- **What is expected**
Can you restate the lines of the entries below, word for word, from the first one through the line that includes "coûteux et ambitieux"?

- **Given data**

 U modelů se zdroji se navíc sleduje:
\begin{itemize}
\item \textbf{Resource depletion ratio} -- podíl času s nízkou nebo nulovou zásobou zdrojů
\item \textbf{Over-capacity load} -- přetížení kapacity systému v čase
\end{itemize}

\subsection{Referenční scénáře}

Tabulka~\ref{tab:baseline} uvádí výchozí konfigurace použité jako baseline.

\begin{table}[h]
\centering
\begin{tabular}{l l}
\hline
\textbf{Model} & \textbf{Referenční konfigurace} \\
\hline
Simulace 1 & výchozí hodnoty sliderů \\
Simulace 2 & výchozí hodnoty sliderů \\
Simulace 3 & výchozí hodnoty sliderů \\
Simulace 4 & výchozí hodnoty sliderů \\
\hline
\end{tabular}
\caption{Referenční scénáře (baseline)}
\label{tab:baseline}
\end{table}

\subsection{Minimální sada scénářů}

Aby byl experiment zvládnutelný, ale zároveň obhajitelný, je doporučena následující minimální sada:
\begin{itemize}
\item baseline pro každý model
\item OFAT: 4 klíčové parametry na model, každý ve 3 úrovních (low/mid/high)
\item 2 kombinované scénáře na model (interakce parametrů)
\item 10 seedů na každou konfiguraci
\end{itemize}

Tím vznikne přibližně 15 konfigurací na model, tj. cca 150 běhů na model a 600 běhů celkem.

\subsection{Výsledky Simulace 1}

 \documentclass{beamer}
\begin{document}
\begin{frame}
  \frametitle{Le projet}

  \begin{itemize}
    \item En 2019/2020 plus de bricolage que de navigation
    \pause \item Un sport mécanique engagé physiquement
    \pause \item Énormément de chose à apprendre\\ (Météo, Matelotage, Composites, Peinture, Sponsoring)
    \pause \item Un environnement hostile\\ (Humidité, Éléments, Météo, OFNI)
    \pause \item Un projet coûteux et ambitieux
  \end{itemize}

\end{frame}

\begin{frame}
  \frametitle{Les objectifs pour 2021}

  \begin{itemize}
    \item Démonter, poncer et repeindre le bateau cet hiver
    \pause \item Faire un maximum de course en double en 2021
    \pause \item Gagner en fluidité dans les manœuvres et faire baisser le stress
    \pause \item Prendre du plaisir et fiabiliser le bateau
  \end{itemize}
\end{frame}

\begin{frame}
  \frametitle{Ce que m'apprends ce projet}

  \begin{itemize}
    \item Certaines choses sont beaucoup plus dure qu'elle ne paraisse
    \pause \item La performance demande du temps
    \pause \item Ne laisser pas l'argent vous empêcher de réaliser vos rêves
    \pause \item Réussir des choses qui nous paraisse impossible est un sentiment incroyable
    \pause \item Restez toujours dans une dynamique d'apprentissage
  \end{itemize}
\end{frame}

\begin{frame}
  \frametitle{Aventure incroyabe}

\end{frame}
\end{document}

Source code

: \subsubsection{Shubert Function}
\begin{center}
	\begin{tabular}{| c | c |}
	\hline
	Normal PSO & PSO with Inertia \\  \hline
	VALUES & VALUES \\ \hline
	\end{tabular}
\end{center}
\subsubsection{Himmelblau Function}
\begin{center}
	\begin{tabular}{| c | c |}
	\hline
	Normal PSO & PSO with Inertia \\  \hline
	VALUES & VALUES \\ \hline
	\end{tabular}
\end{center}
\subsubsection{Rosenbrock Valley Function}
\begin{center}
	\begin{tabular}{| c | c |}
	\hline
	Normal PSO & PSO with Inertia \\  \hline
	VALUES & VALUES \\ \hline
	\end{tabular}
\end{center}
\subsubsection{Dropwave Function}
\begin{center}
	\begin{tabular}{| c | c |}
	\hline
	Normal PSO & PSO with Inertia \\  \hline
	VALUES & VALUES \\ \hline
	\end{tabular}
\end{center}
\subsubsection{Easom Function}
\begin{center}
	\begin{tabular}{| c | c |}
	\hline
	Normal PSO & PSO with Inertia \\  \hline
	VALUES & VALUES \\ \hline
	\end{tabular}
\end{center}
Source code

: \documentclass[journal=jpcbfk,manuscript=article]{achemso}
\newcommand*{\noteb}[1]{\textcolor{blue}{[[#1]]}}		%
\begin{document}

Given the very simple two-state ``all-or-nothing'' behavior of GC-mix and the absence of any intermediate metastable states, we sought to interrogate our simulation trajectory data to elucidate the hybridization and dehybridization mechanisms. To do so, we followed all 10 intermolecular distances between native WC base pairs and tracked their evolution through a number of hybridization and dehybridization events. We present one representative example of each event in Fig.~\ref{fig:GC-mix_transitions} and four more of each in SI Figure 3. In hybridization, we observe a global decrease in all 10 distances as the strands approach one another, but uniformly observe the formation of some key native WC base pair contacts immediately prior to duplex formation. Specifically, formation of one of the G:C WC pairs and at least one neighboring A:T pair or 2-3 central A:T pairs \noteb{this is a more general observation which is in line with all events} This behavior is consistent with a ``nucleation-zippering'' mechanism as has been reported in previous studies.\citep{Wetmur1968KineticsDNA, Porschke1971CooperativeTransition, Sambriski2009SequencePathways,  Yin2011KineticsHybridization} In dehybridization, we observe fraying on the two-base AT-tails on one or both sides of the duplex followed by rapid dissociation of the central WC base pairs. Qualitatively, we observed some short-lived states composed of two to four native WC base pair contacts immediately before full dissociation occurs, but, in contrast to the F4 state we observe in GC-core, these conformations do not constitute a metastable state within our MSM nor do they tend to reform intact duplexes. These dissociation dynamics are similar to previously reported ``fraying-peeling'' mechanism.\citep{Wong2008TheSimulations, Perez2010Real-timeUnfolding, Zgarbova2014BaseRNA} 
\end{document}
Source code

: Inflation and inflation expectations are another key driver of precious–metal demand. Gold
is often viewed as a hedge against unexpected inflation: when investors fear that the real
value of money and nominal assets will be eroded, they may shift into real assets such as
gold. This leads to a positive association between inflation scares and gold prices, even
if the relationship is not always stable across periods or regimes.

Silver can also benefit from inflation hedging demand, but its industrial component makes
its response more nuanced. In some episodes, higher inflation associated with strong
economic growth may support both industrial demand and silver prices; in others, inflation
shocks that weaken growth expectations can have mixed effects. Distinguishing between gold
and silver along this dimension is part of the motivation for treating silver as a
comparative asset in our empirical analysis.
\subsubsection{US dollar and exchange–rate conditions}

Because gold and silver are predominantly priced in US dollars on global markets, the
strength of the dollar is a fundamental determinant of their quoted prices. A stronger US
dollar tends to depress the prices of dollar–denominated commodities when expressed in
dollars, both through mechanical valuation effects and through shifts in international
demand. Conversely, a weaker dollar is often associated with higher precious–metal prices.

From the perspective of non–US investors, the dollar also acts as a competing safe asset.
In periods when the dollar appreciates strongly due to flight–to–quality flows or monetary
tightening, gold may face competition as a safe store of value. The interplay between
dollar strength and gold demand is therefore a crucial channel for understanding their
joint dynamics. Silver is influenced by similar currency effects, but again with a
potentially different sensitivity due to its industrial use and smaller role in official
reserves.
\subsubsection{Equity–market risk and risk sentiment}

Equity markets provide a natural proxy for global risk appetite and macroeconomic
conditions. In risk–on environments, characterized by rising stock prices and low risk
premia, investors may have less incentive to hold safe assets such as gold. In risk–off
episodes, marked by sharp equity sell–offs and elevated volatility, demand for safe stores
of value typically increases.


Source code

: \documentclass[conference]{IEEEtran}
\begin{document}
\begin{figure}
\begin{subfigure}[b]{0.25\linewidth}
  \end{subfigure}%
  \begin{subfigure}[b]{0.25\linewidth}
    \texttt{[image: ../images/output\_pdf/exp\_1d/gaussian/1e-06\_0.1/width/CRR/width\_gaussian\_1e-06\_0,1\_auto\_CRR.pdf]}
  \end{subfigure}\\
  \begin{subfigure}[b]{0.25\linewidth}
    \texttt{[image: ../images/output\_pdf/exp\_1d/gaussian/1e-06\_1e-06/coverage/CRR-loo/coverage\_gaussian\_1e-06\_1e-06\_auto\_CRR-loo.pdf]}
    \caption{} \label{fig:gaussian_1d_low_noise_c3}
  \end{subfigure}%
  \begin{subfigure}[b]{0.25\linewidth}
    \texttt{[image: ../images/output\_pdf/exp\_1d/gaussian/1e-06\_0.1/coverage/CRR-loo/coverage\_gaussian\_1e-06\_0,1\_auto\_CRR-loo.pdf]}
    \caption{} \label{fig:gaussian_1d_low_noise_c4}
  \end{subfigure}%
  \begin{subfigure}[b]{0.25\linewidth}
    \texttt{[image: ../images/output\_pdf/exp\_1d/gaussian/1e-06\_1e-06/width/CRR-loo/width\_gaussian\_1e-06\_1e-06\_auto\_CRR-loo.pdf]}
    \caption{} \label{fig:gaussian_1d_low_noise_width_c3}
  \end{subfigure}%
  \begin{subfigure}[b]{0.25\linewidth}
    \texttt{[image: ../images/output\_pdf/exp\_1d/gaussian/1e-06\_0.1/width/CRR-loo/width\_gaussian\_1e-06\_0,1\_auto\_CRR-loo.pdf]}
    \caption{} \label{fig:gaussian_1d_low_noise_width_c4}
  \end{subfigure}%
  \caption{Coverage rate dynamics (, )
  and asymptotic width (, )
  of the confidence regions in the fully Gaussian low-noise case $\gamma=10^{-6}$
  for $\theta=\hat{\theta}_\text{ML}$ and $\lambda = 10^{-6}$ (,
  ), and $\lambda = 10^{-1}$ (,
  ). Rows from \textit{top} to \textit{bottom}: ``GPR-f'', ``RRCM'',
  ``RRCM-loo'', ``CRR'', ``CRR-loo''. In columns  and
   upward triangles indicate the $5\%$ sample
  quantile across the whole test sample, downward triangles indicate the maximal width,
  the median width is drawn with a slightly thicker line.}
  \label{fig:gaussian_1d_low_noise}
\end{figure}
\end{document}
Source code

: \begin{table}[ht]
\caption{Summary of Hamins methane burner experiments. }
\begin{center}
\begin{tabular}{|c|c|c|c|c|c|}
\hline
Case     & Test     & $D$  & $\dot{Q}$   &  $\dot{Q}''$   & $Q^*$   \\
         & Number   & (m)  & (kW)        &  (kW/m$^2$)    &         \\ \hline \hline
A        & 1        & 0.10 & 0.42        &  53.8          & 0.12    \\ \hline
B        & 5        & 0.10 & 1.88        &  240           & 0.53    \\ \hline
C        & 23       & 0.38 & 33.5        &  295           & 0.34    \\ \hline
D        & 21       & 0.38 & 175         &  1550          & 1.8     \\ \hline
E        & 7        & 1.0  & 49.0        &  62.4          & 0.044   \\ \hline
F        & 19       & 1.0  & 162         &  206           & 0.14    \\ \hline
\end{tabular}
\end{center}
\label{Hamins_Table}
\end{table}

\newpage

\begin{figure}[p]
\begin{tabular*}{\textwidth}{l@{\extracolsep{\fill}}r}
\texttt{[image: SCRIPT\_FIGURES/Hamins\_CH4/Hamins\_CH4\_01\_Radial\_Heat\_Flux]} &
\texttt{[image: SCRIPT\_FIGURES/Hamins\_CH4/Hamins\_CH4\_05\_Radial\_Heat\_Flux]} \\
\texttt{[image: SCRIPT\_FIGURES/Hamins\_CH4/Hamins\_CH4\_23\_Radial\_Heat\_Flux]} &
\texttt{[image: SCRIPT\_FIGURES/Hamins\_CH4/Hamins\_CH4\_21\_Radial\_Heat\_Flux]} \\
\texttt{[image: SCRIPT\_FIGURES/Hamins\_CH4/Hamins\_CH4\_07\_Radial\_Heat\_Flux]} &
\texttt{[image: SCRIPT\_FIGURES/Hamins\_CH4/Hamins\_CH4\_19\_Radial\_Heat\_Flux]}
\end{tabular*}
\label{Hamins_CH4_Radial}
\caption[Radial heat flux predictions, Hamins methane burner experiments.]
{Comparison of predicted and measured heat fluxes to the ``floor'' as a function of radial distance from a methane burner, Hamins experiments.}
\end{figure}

- **Result of the task**
 U modelů se zdroji se navíc sleduje:
\begin{itemize}
\item \textbf{Resource depletion ratio} -- podíl času s nízkou nebo nulovou zásobou zdrojů
\item \textbf{Over-capacity load} -- přetížení kapacity systému v čase
\end{itemize}

\subsection{Referenční scénáře}

Tabulka~\ref{tab:baseline} uvádí výchozí konfigurace použité jako baseline.

\begin{table}[h]
\centering
\begin{tabular}{l l}
\hline
\textbf{Model} & \textbf{Referenční konfigurace} \\
\hline
Simulace 1 & výchozí hodnoty sliderů \\
Simulace 2 & výchozí hodnoty sliderů \\
Simulace 3 & výchozí hodnoty sliderů \\
Simulace 4 & výchozí hodnoty sliderů \\
\hline
\end{tabular}
\caption{Referenční scénáře (baseline)}
\label{tab:baseline}
\end{table}

\subsection{Minimální sada scénářů}

Aby byl experiment zvládnutelný, ale zároveň obhajitelný, je doporučena následující minimální sada:
\begin{itemize}
\item baseline pro každý model
\item OFAT: 4 klíčové parametry na model, každý ve 3 úrovních (low/mid/high)
\item 2 kombinované scénáře na model (interakce parametrů)
\item 10 seedů na každou konfiguraci
\end{itemize}

Tím vznikne přibližně 15 konfigurací na model, tj. cca 150 běhů na model a 600 běhů celkem.

\subsection{Výsledky Simulace 1}

 \documentclass{beamer}
\begin{document}
\begin{frame}
  \frametitle{Le projet}

  \begin{itemize}
    \item En 2019/2020 plus de bricolage que de navigation
    \pause \item Un sport mécanique engagé physiquement
    \pause \item Énormément de chose à apprendre\\ (Météo, Matelotage, Composites, Peinture, Sponsoring)
    \pause \item Un environnement hostile\\ (Humidité, Éléments, Météo, OFNI)
    \pause \item Un projet coûteux et ambitieux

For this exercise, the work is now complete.